During a rash moment over Christmas I booked onto an Advanced Sea Kayak assessment. I thought, "March, It'll be warming up by then". Wrong! It was only the week of the "Beast from the East".
Even so, I travelled up to Anglesey after work on the Tuesday night, arriving at Anglesey Outdoors close to midnight, right in the middle of a blizzard. I had arranged to meet up with James Stevenson of Adventure Elements at 9am the next day for some coaching.
It was very cold in the morning at -1C with lots of snow around from the night before. I met Lisa Greene (of Greene Adventures) who I would be paddling with along with James. James decided a trip out of Cameas bay on the north coast would be a good place to go. We arranged to meet up at the car park on the Llanbadrig side of the bay.
I was just getting changed when James appeared on foot. They'd gone to the Cameas town car park, as James was concerned about getting his van out of the car park I was already in. Thanks James! My thermometer on the van was reading now -2c despite the sun being out. It was also very windy. Looking out to sea there were some good surf waves coming in. So I launched, paddled out and caught a wave to take me to where James and Lisa were getting ready.
Back on the water, we paddled around the headland towards Ogof Gynfor. The sea was somewhat big, with James one minute being several feet below us and the next, several feet up above us, sat on a huge wall of water! I heard Lisa swear loudly and I could see why, I had been thinking exactly the same! Whilst the waves were large, we realised that being in an eddy, the conditions were likely to deteriorate further, as the ebb tide started to pick up. So we went back and sheltered behind a large rock near Llanbadrig point. James then set up various skills for us to practice out in the chaos, with us nipping out into the big stuff, before returning to the shelter of the rock. The light was amazing, especially with a snow storm cloud moving towards us from the NE. This storm cloud hit just as we went into Porth Padrig for some lunch, with snow falling and the winds whipping up around us. We didn't leave it long before we decided to get back into the boats and head back to Camaes. My fingers were pretty numb at this point and I had to get Lisa to do the buckle of my helmet up; I could not feel a thing.
At Camaes, the tide was now a long way out. James had warned us it was going to be a long carry back to the vans. I had my trusty trolley with me and set this up and set off up the beach. The snow was now a blizzard. James later said I looked like something from an Arctic expedition, dragging my boat behind me, lent into the wind with snow virtually obscuring me from view. I must admit I thought much the same for James and Lisa.
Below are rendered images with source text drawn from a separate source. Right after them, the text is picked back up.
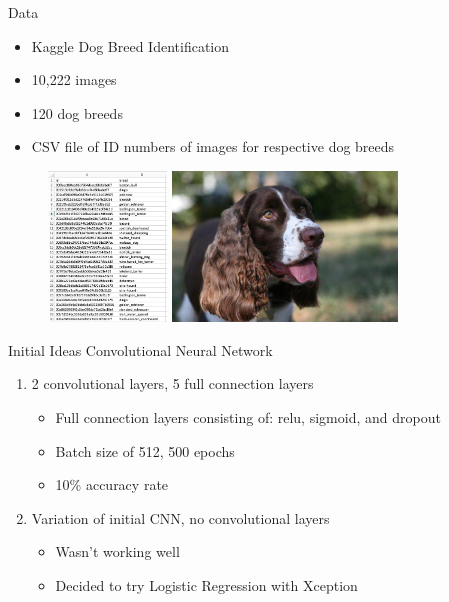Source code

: \documentclass[leqno]{beamer}
\begin{document}
\begin{frame}{Data}
    \begin{itemize}
        \item Kaggle Dog Breed Identification
        \item 10,222 images
        \item 120 dog breeds
        \item CSV file of ID numbers of images for respective dog breeds
    \end{itemize}
    \begin{figure}
        \includegraphics[height=4cm]{labelPreview.jpg}
        \hspace{0.25in}
        \includegraphics[height=4cm]{dog5.jpg}
    \end{figure}
\end{frame}

\begin{frame}{Initial Ideas}
    Convolutional Neural Network
    \begin{enumerate}
        \item 2 convolutional layers, 5 full connection layers
        \begin{itemize}
            \item Full connection layers consisting of: relu, sigmoid, and dropout
            \item Batch size of 512, 500 epochs
            \item 10\% accuracy rate
        \end{itemize}
        \pause
        \item Variation of initial CNN, no convolutional layers
        \begin{itemize}
            \item Wasn't working well
            \item Decided to try Logistic Regression with Xception
        \end{itemize}
    \end{enumerate}
\end{frame}
\end{document}
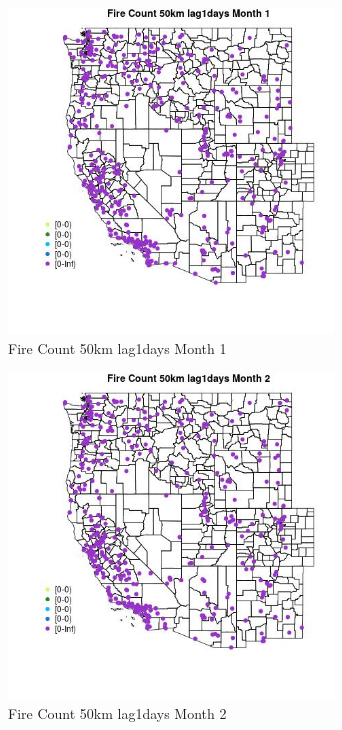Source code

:\begin{figure} 
\centering  
\includegraphics[width=0.77\textwidth]{Code_Outputs/Report_ML_input_PM25_Step4_part_e_de_duplicated_aves_compiled_2019-05-18wNAs_MapObsMo1Fire_Count_50km_lag1days.jpg} 
\caption{\label{fig:Report_ML_input_PM25_Step4_part_e_de_duplicated_aves_compiled_2019-05-18wNAsMapObsMo1Fire_Count_50km_lag1days}Fire Count 50km lag1days Month 1} 
\end{figure} 
 

\clearpage 

\begin{figure} 
\centering  
\includegraphics[width=0.77\textwidth]{Code_Outputs/Report_ML_input_PM25_Step4_part_e_de_duplicated_aves_compiled_2019-05-18wNAs_MapObsMo2Fire_Count_50km_lag1days.jpg} 
\caption{\label{fig:Report_ML_input_PM25_Step4_part_e_de_duplicated_aves_compiled_2019-05-18wNAsMapObsMo2Fire_Count_50km_lag1days}Fire Count 50km lag1days Month 2} 
\end{figure} 
 

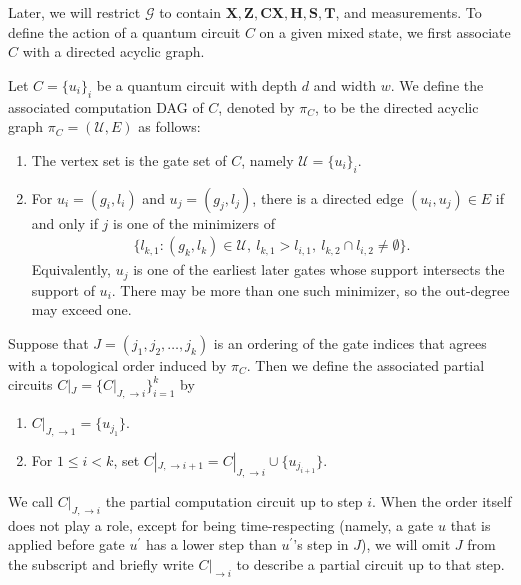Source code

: Later, we will restrict $\mathcal{G}$ to contain $\mathbf{X}, \mathbf{Z}, \mathbf{CX}, \mathbf{H}, \mathbf{S}, \mathbf{T}$, and measurements. To define the action of a quantum circuit $C$ on a given mixed state, we first associate $C$ with a directed acyclic graph.
\begin{definition}
  \label{def:steps}
  Let $C=\{u_i\}_i$ be a quantum circuit with depth $d$ and width $w$. We define the associated computation DAG of $C$, denoted by $\pi_C$, to be the directed acyclic graph $\pi_C=(\mathcal{U},E)$ as follows:
  \begin{enumerate}
    \item The vertex set is the gate set of $C$, namely $\mathcal{U}=\{u_i\}_i$.
    \item For $u_i=(g_i,l_i)$ and $u_j=(g_j,l_j)$, there is a directed edge $(u_i,u_j)\in E$ if and only if $j$ is one of the minimizers of
      \begin{equation*}
        \begin{split}
          \big\{ l_{k,1} : (g_k,l_k)\in \mathcal{U},\ l_{k,1}>l_{i,1},\ l_{k,2}\cap l_{i,2}\neq\emptyset \big\}.
        \end{split}
      \end{equation*}
      Equivalently, $u_j$ is one of the earliest later gates whose support intersects the support of $u_i$. There may be more than one such minimizer, so the out-degree may exceed one.
  \end{enumerate}

  Suppose that $J=(j_1,j_2,\ldots,j_k)$ is an ordering of the gate indices that agrees with a topological order induced by $\pi_C$. Then we define the associated partial circuits $C|_J=\{C|_{J,\rightarrow i}\}_{i=1}^{k}$ by
  \begin{enumerate}
    \item $C|_{J,\rightarrow1}=\{u_{j_1}\}$.
    \item For $1\le i<k$, set $ C|_{J,\rightarrow i+1}=C|_{J,\rightarrow i}\cup\{u_{j_{i+1}}\}$.
  \end{enumerate}
We call $C|_{J,\rightarrow i}$ the partial computation circuit up to step $i$. When the order itself does not play a role, except for being time-respecting (namely, a gate $u$ that is applied before gate $u^{\prime}$ has a lower step than $u^{\prime}$'s step in $J$), we will omit $J$ from the subscript and briefly write $C|_{\rightarrow i}$ to describe a partial circuit up to that step.
\end{definition}

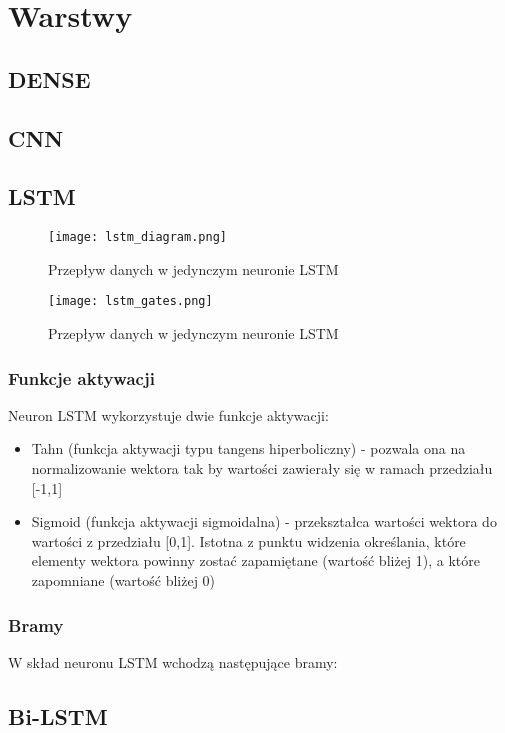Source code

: \newpage %
\section{Warstwy}

\subsection{DENSE}
\subsection{CNN}
\subsection{LSTM}


\begin{figure}[!h]
    \label{fig:lstm_diagram}
    \centering \texttt{[image: lstm\_diagram.png]}
    \caption{Przepływ danych w jedynczym neuronie LSTM}
\end{figure}


\begin{figure}[!h]
    \label{fig:lstm_gates}
    \centering \texttt{[image: lstm\_gates.png]}
    \caption{Przepływ danych w jedynczym neuronie LSTM}
\end{figure}


\subsubsection{Funkcje aktywacji}

Neuron LSTM wykorzystuje dwie funkcje aktywacji: 

\begin{itemize}
    \item Tahn (funkcja aktywacji typu tangens hiperboliczny) - pozwala ona na normalizowanie wektora tak by wartości zawierały się w ramach przedziału [-1,1] 
    \item Sigmoid (funkcja aktywacji sigmoidalna) - przekształca wartości wektora do wartości z przedziału [0,1]. Istotna z punktu widzenia określania, które elementy wektora powinny zostać zapamiętane (wartość bliżej 1), a które zapomniane (wartość bliżej 0) 
\end{itemize}


\subsubsection{Bramy}

W skład neuronu LSTM wchodzą następujące bramy: 


\subsection{Bi-LSTM}



 



 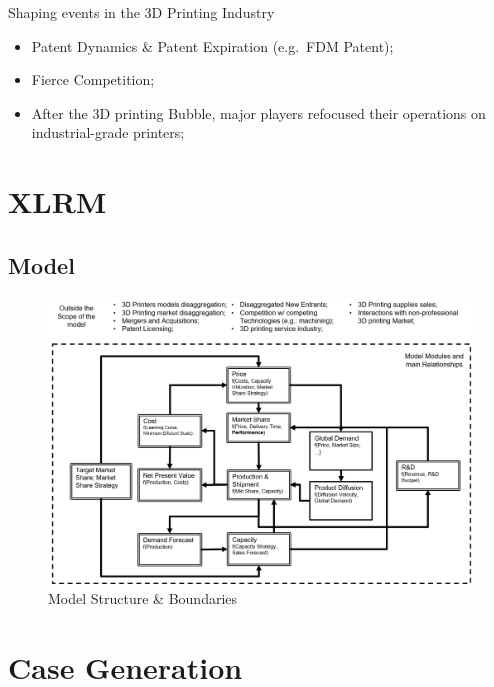 \documentclass[ignorenonframetext,]{beamer}
\providecommand{\tightlist}{%
  \setlength{\itemsep}{0pt}\setlength{\parskip}{0pt}}
\begin{document}
\begin{frame}{Shaping events in the 3D Printing Industry}

\begin{itemize}
\tightlist
\item
  Patent Dynamics \& Patent Expiration (e.g.~FDM Patent);
\item
  Fierce Competition;
\item
  After the 3D printing Bubble, major players refocused their operations
  on industrial-grade printers;
\end{itemize}

\end{frame}

\section{XLRM}\label{xlrm}

\subsection{Model}\label{model}

\begin{figure}
\centering
\includegraphics{images/model-modules-and-boundaries.png}
\caption{Model Structure \& Boundaries}
\end{figure}

\section{Case Generation}\label{case-generation}
\end{document}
When I got to the van I rushed straight inside. My fingers were now completely numb and I couldn't feel anything. After a while, I got myself changed into warm clothes and decided to get packed up. The only problem now I would have would be getting up the hill out of the car park. It took me three attempts to escape, along with a great deal of slipping and sliding. Quite interesting in a 3.5 tonne van! But eventually I was free.
Arriving back at Anglesey Outdoors, I decided to have a go at getting on a hard standing in the field. The field was so frozen I had no problems at all. This was great as it meant I had easy access to electric hook up.
Camaes Bay - End of trip
The plan was to meet at the slipway at Menai Bridge and do skills in the straits. Whilst there had been little snow overnight, it was very cold still -2C. We looked at the straits, with the cold, cold wind whistling down them, and decided the most sensible thing to do would be to go to a cafe for a coffee. It was a busy cafe that morning!
I ended up working, as my one of my team members was off ill with Chicken Pox. I had thought this was likely earlier in the week and had taken both laptops with me, just in case I needed to work from my van. Friday night, I gave Phil Clegg a call to see if the assessment was still going ahead. It was. The conditions were going to be brutal.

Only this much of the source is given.